Birrificio Bruton Bruton di Bruton: At first, I was a bit underwhelmed by this delicate Tuscan blonde ale. It seemed diminutive and, though the fruitiness of the Belgian yeast was easy to pick up, it registered a bit dull on my palate. Fortunately, I brought along a craft beer veteran and avid homebrewer who picked up on light honey notes and a citrus character akin to lemongrass or lemon basil. It wasn’t until after I’d tried three or four of the beers on the evening’s docket that I was able to look back and appreciate the subtlety of this beer and the fact it was one of the more finely crafted of the bunch.

Birra Amiata Contessa: A Tuscan IPA made with chestnut flour, this was one the most intriguing beer of the evening. Low in bitterness, it in no way tastes like the India pale ales we San Diegans are used to. It barely even tastes like an IPA a Brit used to low-alcohol and lower hop, Old World takes on the style would recognize. Instead, this medium-bodied brew delivers vegetal hop flavor, light caramel notes and nuances of nutmeg. The fact that it’s different is what makes it interesting. All too often, I think people taste beers from different nations and judge them against U.S. brews or those from the countries in which the style they’re sampling originated. To an extent, that really isn’t fair. This beer, while not my favorite, certainly wasn’t without its charm. In my opinion, Contessa is a good beer to have with food, as it has plenty of potential for syncing with seasonings.

Birrificio le Baladin Super: This beer, a Belgian strong ale billed on Cucina Urbana’s menu as a tripel (though it was mistakenly explained as a triple IPA at the tasting) is a product of Piedmont. Much lower in alcohol than most beers labeled as “strong” in the States at just 7%, it was, for me, without any charm. Cloyingly sweet with zero hops to balance things out, it tasted like somebody emptied a bag of Brach’s caramel candies into a stockpot of boiling water, strained out the thinned out, hazelnut-colored broth and stuck it in a bottle inappropriately labeled “super.”

Birrificio Bruton Stoner: Another relatively low ABV Belgian-style strong ale (7.5%), this Tuscan take on the medium was also rather sweet, but more semisweet than tongue-depressing. All in all, I found the flavors to be unrefined. The only thing that really stuck out to me was a plastic-y taste in the finish.
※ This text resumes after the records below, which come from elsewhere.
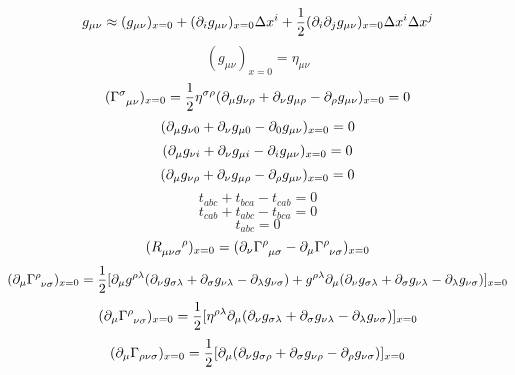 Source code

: \begin{equation}
    g_{\mu\nu}\approx (g_{\mu\nu})_{x=0}+(\partial_ig_{\mu\nu})_{x=0}\Delta x^i+\frac{1}{2}(\partial_i\partial_jg_{\mu\nu})_{x=0}\Delta x^i\Delta x^j
\end{equation}
\begin{equation}
    (g_{\mu\nu})_{x=0}=\eta_{{\mu\nu}}
\end{equation}
\begin{equation}
    (\Gamma^{\sigma}_{\ph{\sigma}\mu\nu})_{x=0}=\frac{1}{2}\eta^{{\sigma\rho}}(\p_\mu g_{\nu\rho}+\p_\nu g_{\mu\rho}-\p_\rho g_{\mu\nu})_{x=0}=0
\end{equation}
\begin{equation}
    (\partial_\mu g_{\nu0}+\partial_\nu g_{\mu0}-\partial_0 g_{\mu\nu})_{x=0}=0
\end{equation}
\begin{equation}
    (\partial_\mu g_{\nu i}+\partial_\nu g_{\mu i}-\partial_i g_{\mu\nu})_{x=0}=0
\end{equation}
\begin{equation}
    (\partial_\mu g_{\nu\rho}+\partial_\nu g_{\mu\rho}-\partial_\rho g_{\mu\nu})_{x=0}=0
\end{equation}
\begin{equation}
    t_{abc}+t_{bca}-t_{cab}=0
\end{equation}
\begin{equation}
    t_{cab}+t_{abc}-t_{bca}=0
\end{equation}
\begin{equation}
    t_{abc}=0
\end{equation}
\begin{equation}
    (R_{\mu\nu\sigma}^{\ph{\mu\nu\sigma}\rho})_{x=0}=(\p_\nu\Gamma^{\rho}_{\ph{\rho}\mu\sigma}-\p_\mu\Gamma^{\rho}_{\ph{\rho}\nu\sigma})_{x=0}
\end{equation}
\begin{equation}
    (\p_\mu\Gamma^{\rho}_{\ph{\rho}\nu\sigma})_{x=0}=\frac{1}{2}[\p_\mu g^{{\rho\lambda}}(\p_\nu g_{\sigma\lambda}+\p_\sigma g_{\nu\lambda}-\p_\lambda g_{\nu\sigma})+g^{{\rho\lambda}}\p_\mu(\p_\nu g_{\sigma\lambda}+\p_\sigma g_{\nu\lambda}-\p_\lambda g_{\nu\sigma})]_{x=0}
\end{equation}
\begin{equation}
    (\p_\mu\Gamma^{\rho}_{\ph{\rho}\nu\sigma})_{x=0}=\frac{1}{2}[\eta^{{\rho\lambda}}\p_\mu(\p_\nu g_{\sigma\lambda}+\p_\sigma g_{\nu\lambda}-\p_\lambda g_{\nu\sigma})]_{x=0}
\end{equation}
\begin{equation}
    (\partial_\mu\Gamma_{\rho\nu\sigma})_{x=0}=\frac{1}{2}[\partial_\mu(\partial_\nu g_{\sigma\rho}+\partial_\sigma g_{\nu\rho}-\partial_\rho g_{\nu\sigma})]_{x=0}
\end{equation}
My beer bud also thought it was quite sweet and detected strong notes of coriander. His assessment of Stoner was kinder than mine: “It’s not terribly disappointing.”

Birrificio le Baladin Nora: Believe it or not, this isn’t the first myrrh-infused beer I’ve had in my day. “Egyptian-inspired,” this spiced beer from Piedmont made me forget all about its sugary cousin, Super, thanks to ginger and dusty black pepper character that leveled out the soft sweetness of the beer. Citrus is in there as well, but contributes to the overall flavor of the brew instead of popping out as a sure-thing against a thin, bland liquid canvass. The beverage advisors at Cucina Urbana spoke of this beverage’s pairability with charcuterie. I tested that theory and am happy to report how spot-on it is.

Bruton 10: Though it registers at a whopping 10% ABV, this Tuscan barleywine is deceptively easy-drinking and absolutely packed with flavor. Here’s the funny part. Far too often, barleywines are abundantly sweet and heavy on the palate—like the Super and Stoner—but this beer (produced by the same company as Stoner) is rather light on the palate and dry in its finish, especially for the style. It tastes like a cross between an English barleywine and a Belgian quadrupel, bringing on flavors of prunes, rye bread, cocoa, and mace. It’s a tasty cornucopia that easily won the best beer of the night contest on my scoresheet.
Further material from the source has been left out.